Generate data from the database#

Note: This part could be developed further in the future if there is the need. But for now, I am designing a separate Python module for constraining my ice sheet model of use, which is tailored to this database and other parallel processing libraries. However, the Model-comparison section already give some bits of code about it.

The data_generator() function reads the query and ‘yield’ the dataframes for later use. It uses h5py to read all the data efficiently, and creates pandas dataframes, including all the variables and ages from the query. Columns for IRH DEPTH are named after the age. Basically, it reads the data with h5py as shown above and restructure it as bit, which can be easier to manage layers than with h5py dimensions.
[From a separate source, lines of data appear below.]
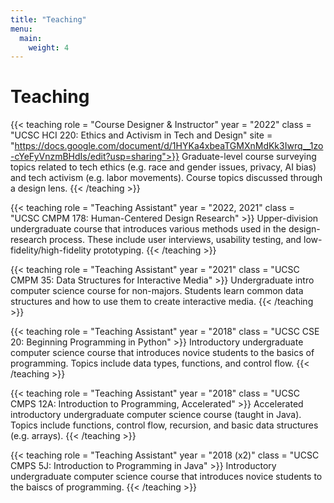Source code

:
 ```yaml
---
title: "Teaching"
menu:
  main:
    weight: 4
---
```


# Teaching 
<!--{{< teaching role = "TA" year = "2018" class = "Programming" site = "www.google.com" >}}
python class
{{< /teaching >}}-->

{{< teaching role = "Course Designer & Instructor" year = "2022" class = "UCSC HCI 220: Ethics and Activism in Tech and Design" site = "https://docs.google.com/document/d/1HYKa4xbeaTGMXnMdKk3Iwrq__1zo-cYeFyVnzmBHdIs/edit?usp=sharing">}}
Graduate-level course surveying topics related to tech ethics (e.g. race and gender issues, privacy, AI bias) and tech activism (e.g. labor movements). Course topics discussed through a design lens.
{{< /teaching >}}

{{< teaching role = "Teaching Assistant" year = "2022, 2021" class = "UCSC CMPM 178: Human-Centered Design Research" >}}
Upper-division undergraduate course that introduces various methods used in the design-research process. These include user interviews, usability testing, and low-fidelity/high-fidelity prototyping.
{{< /teaching >}}

{{< teaching role = "Teaching Assistant" year = "2021" class = "UCSC CMPM 35: Data Structures for Interactive Media" >}}
Undergraduate intro computer science course for non-majors. Students learn common data structures and how to use them to create interactive media. 
{{< /teaching >}}

{{< teaching role = "Teaching Assistant" year = "2018" class = "UCSC CSE 20: Beginning Programming in Python" >}}
Introductory undergraduate computer science course that introduces novice students to the basics of programming. Topics include data types, functions, and control flow. 
{{< /teaching >}}

{{< teaching role = "Teaching Assistant" year = "2018" class = "UCSC CMPS 12A: Introduction to Programming, Accelerated" >}}
Accelerated introductory undergraduate computer science course (taught in Java). Topics include functions, control flow, recursion, and basic data structures (e.g. arrays). 
{{< /teaching >}}

{{< teaching role = "Teaching Assistant" year = "2018 (x2)" class = "UCSC CMPS 5J: Introduction to Programming in Java" >}}
Introductory undergraduate computer science course that introduces novice students to the baiscs of programming. 
{{< /teaching >}}


<!--### Undergraduate Research Mentoring 
As part of the Tech4Good Lab I am involved in leading multiple teams of undergraduate research students each quarter. I have had the pleasure of mentoring the following UC Santa Cruz students in various areas related to my research: 
* Sonia Atre (Fall 2019, data analytics)
* Ashvini Bhupatiraju (Winter 2020 - present, UX research, qualitative research)  
* Jason Chan (Fall 2019, qualitative research)  
* Colin Chen (Spring 2019, qualitative research)
* Gurdikhia Kaur (Summer 2019, qualitative research)
* Sonali Malik (Fall 2019 - present, data analytics, UX research)
* Taylor McPherson (Winter 2020 - Fall 2021, UX research, qualitative research)
* Aidan Nguyen (Winter 2020, UX research)
* Benjamin Paulsen (Spring 2020 - Winter 2021, UX research)
* Victoria Shu (Fall 2019, data analytics)
* Puja Vasan (Fall 2019, qualitative research)
* Melanie Wong (Spring 2019, qualitative research)-->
Here is a quick example of how this can be used for computing the mean layer depth:

results = db.query(age=['37600', '38000', '38100', '38200', '38500'], var='IRH_DEPTH')
lazy_dfs = db.data_generator(results)

import numpy as np
mean_depth_trs = []
min_depth = float('inf')
max_depth = float('-inf')
for df, md in lazy_dfs:
    depth_values = df[md['age']].values
    mean_depth_trs.append(np.nanmean(depth_values))
    min_depth = min(min_depth, np.nanmin(depth_values))
    max_depth = max(max_depth, np.nanmax(depth_values))
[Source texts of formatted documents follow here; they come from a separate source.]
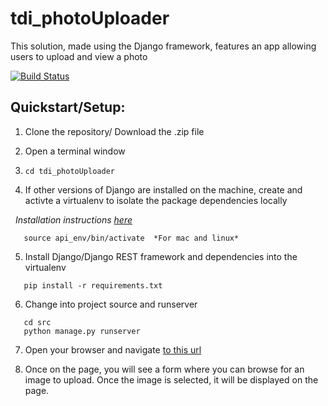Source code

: # tdi_photoUploader

This solution,  made using the Django framework, features an app allowing users to upload and view a photo


[![Build Status](https://travis-ci.org/loremIpsum1771/tdi_photoUploader.svg?branch=master)](https://travis-ci.org/loremIpsum1771/tdi_photoUploader)


## Quickstart/Setup:

1. Clone the repository/ Download the .zip file
2. Open a terminal window
3. ```cd tdi_photoUploader```

4. If other versions of Django are installed on the machine, create and activte a virtualenv to isolate the package dependencies locally

   *Installation instructions [here](https://virtualenv.pypa.io/en/stable/installation/)*
```virtualenv api_env
   source api_env/bin/activate  *For mac and linux*
```
5. Install Django/Django REST framework and dependencies into the virtualenv
```
   pip install -r requirements.txt
```
6. Change into project source and runserver
```
   cd src
   python manage.py runserver
```
7. Open your browser and navigate [to this url](http://127.0.0.1:8000/)

8. Once on the page, you will see a form where you can browse for an image to upload. Once the image is selected, it will be displayed on the page.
mean_depth = np.nanmean(mean_depth_trs)
std_dev = np.nanstd(mean_depth_trs, ddof=1)
print(f"The mean depth of the 38ka isochrone across East Antarctica is {round(mean_depth, 2)} m ranging from {round(min_depth, 2)} m to {round(max_depth, 2)} m.")

The mean depth of the 38ka isochrone across East Antarctica is 1094.54 m ranging from 210.9 m to 2352.19 m.
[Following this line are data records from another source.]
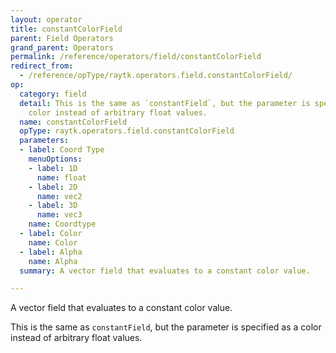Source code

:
 ```yaml
---
layout: operator
title: constantColorField
parent: Field Operators
grand_parent: Operators
permalink: /reference/operators/field/constantColorField
redirect_from:
  - /reference/opType/raytk.operators.field.constantColorField/
op:
  category: field
  detail: This is the same as `constantField`, but the parameter is specified as a
    color instead of arbitrary float values.
  name: constantColorField
  opType: raytk.operators.field.constantColorField
  parameters:
  - label: Coord Type
    menuOptions:
    - label: 1D
      name: float
    - label: 2D
      name: vec2
    - label: 3D
      name: vec3
    name: Coordtype
  - label: Color
    name: Color
  - label: Alpha
    name: Alpha
  summary: A vector field that evaluates to a constant color value.

---
```



A vector field that evaluates to a constant color value.

This is the same as `constantField`, but the parameter is specified as a color instead of arbitrary float values.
Note that the data_generator returns a simple pandas DataFrame for each flight line, containing all queried variables and ages (if exist). The IRH depth of each layer is stored by columns named by age (so the IRH_DEPTH of the layer 38000 is df[‘38000’]). As shown above, one can use the metadata (md) of the current dataframe (df) to get its age (md[‘age’]). Furthermore, if one needs the fraction depth, one can compute it using the ICE_THK (has to be included in the query), or the data_generator has this option: db.data_generator(results, fraction_depth=True). With this option, the layer columns will now be IRH fraction depth instead of absolute IRH_DEPTH.

Pro tips#

The Database methods always keep the last query in memory. This means that one does not have to actually pass argument. Example:

db.query(var='IRH_NUM')
# db.plot.var() # This is equivalent to the overview plot above. Note that without downscaling it is very heavy to plot.

import numpy as np
mean_density_trs = []
min_density = float('inf')
max_density = float('-inf')
for df, md in db.data_generator():    # without explicitly passing results, it uses the last query.
    density_values = df['IRH_NUM']
    mean_density_trs.append(np.mean(density_values))
    min_density = min(min_density, min(density_values))
    max_density = max(max_density, max(density_values))

mean_density = np.mean(mean_density_trs)
print(f"The average number of picked layers per data point in the AntADatabase is {int(mean_density)}, ranging from {int(min_density)} to {int(max_density)}. ")

The average number of picked layers per data point in the AntADatabase is 7, ranging from 1 to 26.